Nel pomeriggio del 26 aprile del 1983, quarant’anni fa, la galleria del Melarancio dell’A1, nel Comune di Scandicci, in quel momento a doppio senso di marcia per un cantiere, si trasforma in un incubo. Un pullman con a bordo 48 bambini di 13 anni in gita scolastica, provenienti da Napoli e diretti sul lago di Garda, viene tranciato sul fianco sinistro da un trasporto eccezionale. Un tubo di cemento di 4 metri di diametro, che sporge oltre la sagoma di un autoarticolato in transito sull’altra corsia, falcia in un colpo gli 11 piccoli seduti dalla parte dei finestrini, la parte sbagliata del pullman. La scorta del trasporto eccezionale non aveva atteso, come da protocollo, il via libera per il mezzo.
Un colpo al cuore per Napoli, dove i bambini frequentavano la scuola media “Nicolardi” del quartiere Vomero Arenella, e per tutta l’Italia, che ricorderà questo incidente stradale come uno dei più gravi della sua storia. I funerali si tennero al vecchio stadio del Vomero, il Collana. Il sindaco Maurizio Valenzi proclamò due giorni di lutto, i ragazzi furono sepolti insieme in una cappella donata dal Comune di Napoli nel cimitero di Poggioreale, sotto la scritta “Gli undici fiori del Melarancio”.
Una vicenda drammatica, inspiegabilmente caduta nel dimenticatoio, su cui getta ora nuova luce il docufilm Dalla parte sbagliata presentato il 5 novembre allo Compagnia per il 64° Festival dei Popoli (4-12 novembre, prodotto da Viola Film e firmato da Luca Miniero – regista di Benvenuti al sud anche lui napoletano, e anche lui, all’epoca, residente al Vomero.

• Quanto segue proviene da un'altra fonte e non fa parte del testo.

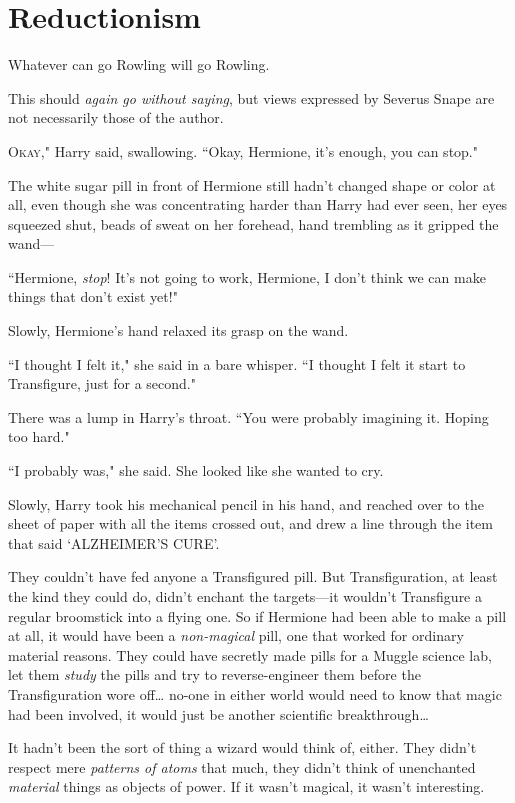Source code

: \chapter{Reductionism}

\begin{chapterOpeningAuthorNote}
Whatever can go Rowling will go Rowling.

This should \emph{again go without saying}, but views expressed by Severus Snape are not necessarily those of the author.
\end{chapterOpeningAuthorNote}

\lettrine[ante=``]{O}{kay,"} Harry said, swallowing. ``Okay, Hermione, it's enough, you can stop."

The white sugar pill in front of Hermione still hadn't changed shape or color at all, even though she was concentrating harder than Harry had ever seen, her eyes squeezed shut, beads of sweat on her forehead, hand trembling as it gripped the wand—

``Hermione, \emph{stop}! It's not going to work, Hermione, I don't think we can make things that don't exist yet!"

Slowly, Hermione's hand relaxed its grasp on the wand.

``I thought I felt it," she said in a bare whisper. ``I thought I felt it start to Transfigure, just for a second."

There was a lump in Harry's throat. ``You were probably imagining it. Hoping too hard."

``I probably was," she said. She looked like she wanted to cry.

Slowly, Harry took his mechanical pencil in his hand, and reached over to the sheet of paper with all the items crossed out, and drew a line through the item that said `ALZHEIMER'S CURE'.

They couldn't have fed anyone a Transfigured pill. But Transfiguration, at least the kind they could do, didn't enchant the targets—it wouldn't Transfigure a regular broomstick into a flying one. So if Hermione had been able to make a pill at all, it would have been a \emph{non-magical} pill, one that worked for ordinary material reasons. They could have secretly made pills for a Muggle science lab, let them \emph{study} the pills and try to reverse-engineer them before the Transfiguration wore off{\ldots} no-one in either world would need to know that magic had been involved, it would just be another scientific breakthrough{\ldots}

It hadn't been the sort of thing a wizard would think of, either. They didn't respect mere \emph{patterns of atoms} that much, they didn't think of unenchanted \emph{material} things as objects of power. If it wasn't magical, it wasn't interesting.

Presente al funerale al Collana con 30 mila persone in lacrime, e «fin da allora », racconta, «sebbene più giovane delle vittime, profondamente coinvolto» in una vicenda, di cui, dopo l’accorata e corale celebrazione del dolore, «l’Italia sembra avuto voluto cancellare la memoria». Da qui l’esigenza «di liberarsi, attraverso la narrazione cinematografica, di una sorta di peso interiore», generazionale e personale. Dopo mesi di ricerche degli ex alunni sopravvissuti, oggi cinquantenni (alcuni dei quali hanno declinato l’invito), Maniero ha messo insieme « il gruppo di chi ha accettato di far riemergere un’esperienza mai davvero passata, e di raccontare i diversi rituali con cui è riuscito, o ha almeno provato, a ricostruirsi una vita».

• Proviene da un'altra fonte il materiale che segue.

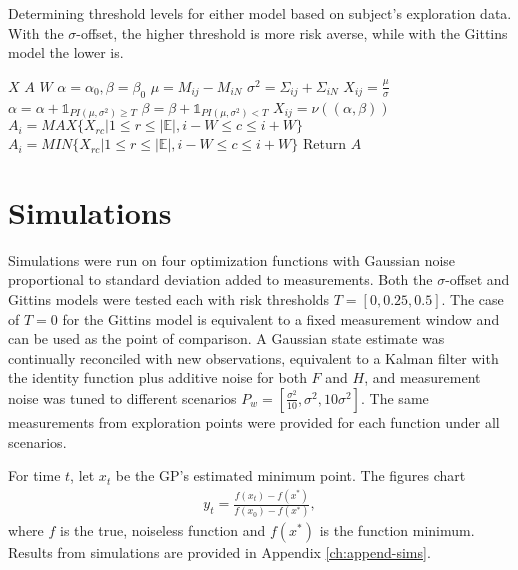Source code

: \begin{algorithm}[t]
\caption{Determining threshold levels for either model based on subject's exploration data. With the $\sigma$-offset, the higher threshold is more risk averse, while with the Gittins model the lower is.}
\label{alg:adapthresh}
\begin{algorithmic}
\State {} $X$
\State {} $A$
\State {} $W$
  \State $\alpha = \alpha_0, \beta = \beta_0$
    \State $\mu = M_{ij} - M_{iN}$
    \State $\sigma^2 = \Sigma_{ij} + \Sigma_{iN}$
      \State $X_{ij} = \frac{\mu}{\sigma}$
    \EndIf
      \State $\alpha = \alpha + \mathbb{1}_{PI(\mu, \sigma^2) \geq T}$
      \State $\beta = \beta + \mathbb{1}_{PI(\mu, \sigma^2) < T}$
      \State $X_{ij} = \nu((\alpha, \beta))$
    \EndIf
  \End
\End
{}
    \State $A_{i} = MAX\{X_{rc}\vert 1 \leq r \leq \vert\mathbb{E}\vert, i-W \leq c \leq i+W\}$
  \EndIf
    \State $A_{i} = MIN\{X_{rc}\vert 1 \leq r \leq \vert\mathbb{E}\vert, i-W \leq c \leq i+W\}$
  \EndIf
\End
\State Return $A$
\end{algorithmic}
\end{algorithm}

\section{Simulations}
Simulations were run on four optimization functions with Gaussian noise proportional to standard deviation added to measurements. Both the $\sigma$-offset and Gittins models were tested each with risk thresholds $T=[0, 0.25, 0.5]$. The case of $T=0$ for the Gittins model is equivalent to a fixed measurement window and can be used as the point of comparison. A Gaussian state estimate was continually reconciled with new observations, equivalent to a Kalman filter with the identity function plus additive noise for both $F$ and $H$, and measurement noise was tuned to different scenarios $P_w=[\frac{\sigma^2}{10}, \sigma^2, 10\sigma^2]$. The same measurements from exploration points were provided for each function under all scenarios.

For time $t$, let $x_t$ be the GP's estimated minimum point. The figures chart
\begin{align}
  y_t = \frac{f(x_t) - f(x^*)}{f(x_0) - f(x^*)},
\end{align}
where $f$ is the true, noiseless function and $f(x^*)$ is the function minimum. Results from simulations are provided in Appendix \ref{ch:append-sims}.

A dare il “la” alla narrazione, un pranzo a distanza di 40 anni, che dopo l’iniziale allegria da rimpatriata, imbocca, per spontaneo evolversi del confronto e senza forzature registiche, la china di una dolorosa rivisitazione.
Il “fatto” aleggia nelle allusioni, nei primi “ mi ricordo…”, fino a farsi di nuovo esperienza palpabile, e tornare, qui ed ora, con flash a vividi colori (fino al clou dell’incontro con la “ madre coraggio” di Alfredo, uno dei piccoli morti), al centro dell’attenzione. E però guardato in modo inedito, con gli occhi di chi c’era e può ancora raccontarlo, a differenza dei compagni del bus falciati via per caso – ma che è a sua volta ferito, vittima, oltre che del ricordo che mai passerà, anche di un assurdo senso di colpa: quello, appunto, del sopravvissuto, preservato chissà perché dalla sorte, e dunque, nel contesto di un gigantesco lutto collettivo, a sua volta “dalla parte sbagliata”.

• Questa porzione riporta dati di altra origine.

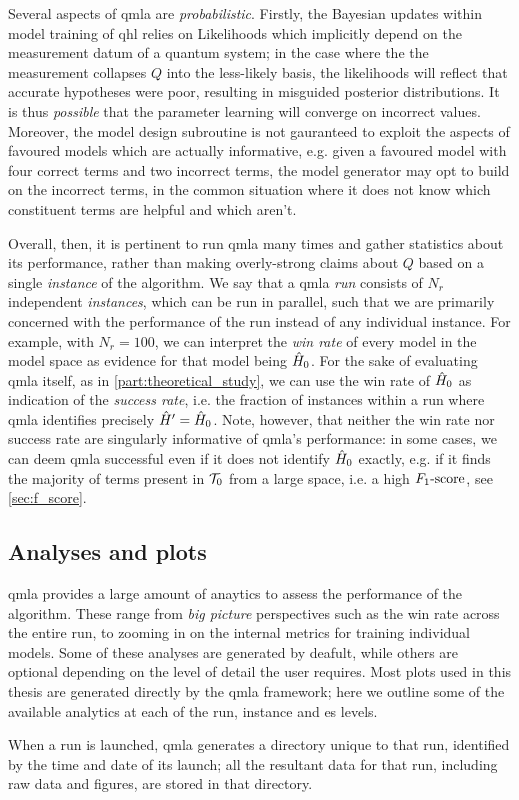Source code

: Several aspects of \gls{qmla} are \emph{probabilistic}.
Firstly, the Bayesian updates within model training of \gls{qhl} relies on Likelihoods which 
    implicitly depend on the measurement datum of a quantum system; 
    in the case where the the measurement collapses $Q$ into the less-likely basis, 
    the likelihoods will reflect that accurate hypotheses were poor, 
    resulting in misguided posterior distributions. 
It is thus \emph{possible} that the parameter learning will converge on incorrect values. 
Moreover, the model design subroutine is not gauranteed to exploit the aspects of favoured models which are 
    actually informative, e.g. given a favoured model with four correct terms and two incorrect terms, 
    the model generator may opt to build on the incorrect terms, in the common situation where it does not know 
    which constituent terms are helpful and which aren't. 
\par 
Overall, then, it is pertinent to run \gls{qmla} many times and gather statistics about its performance, 
    rather than making overly-strong claims about $Q$ based on a single \emph{instance} of the algorithm. 
We say that a \gls{qmla} \emph{\gls{run}} consists of $N_r$ independent \emph{\glspl{instance}},
    which can be run in parallel, such that we are primarily concerned with the performance of the run 
    instead of any individual instance. 
For example, with $N_r=100$, we can interpret the \emph{\gls{win rate}} of every model in the model space
    as evidence for that model being $\hat{H}_0$.
For the sake of evaluating \gls{qmla} itself, as in \cref{part:theoretical_study}, 
    we can use the \gls{win rate} of $\hat{H}_0$ as indication of the \emph{\gls{success rate}}, 
    i.e. the fraction of instances within a run where \gls{qmla} identifies precisely $\hat{H}^{\prime} = \hat{H}_0$. 
Note, however, that neither the \gls{win rate} nor \gls{success rate} are singularly informative 
    of \gls{qmla}'s performance: in some cases, we can deem \gls{qmla} successful even if it does not 
    identify $\hat{H}_0$ exactly, e.g. if it finds the majority of terms present in ${ \mathcal{T} }_0$ from a large space, 
    i.e. a high $ F_{1}\text{-score} $, see \cref{sec:f_score}. 


\subsection{Analyses and plots}
\gls{qmla} provides a large amount of anaytics to assess the performance of the algorithm. 
These range from \emph{big picture} perspectives such as the \gls{win rate} across the entire \gls{run}, 
    to zooming in on the internal metrics for training individual models.
Some of these analyses are generated by deafult, while others are optional depending on the 
    level of detail the user requires. 
Most plots used in this thesis are generated directly by the \gls{qmla} framework; 
    here we outline some of the available analytics at each of the \gls{run}, \gls{instance} and \gls{es} levels.
\par 
When a \gls{run} is launched, \gls{qmla} generates a directory unique to that \gls{run}, 
    identified by the time and date of its launch; 
    all the resultant data for that \gls{run}, including raw data and figures, are stored in that directory.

Sottolineata, se non addirittura indotta, osserva Miniero, anche dal modo con cui, all’epoca, «nell’Italia post Vermicino che aveva scoperto il voyeurismo della diretta tv, e in cui la tutela della sensibilità dei minori non era un valore nemmeno per il sistema inquirente e giudiziario» , si fu capaci di «violare l’intimità dei piccoli sopravvissuti, traumatizzandoli con interviste assurde e drammatici interrogatori, trascurandoli nelle cerimonie ufficiali, e privandoli di adeguati supporti psicologici».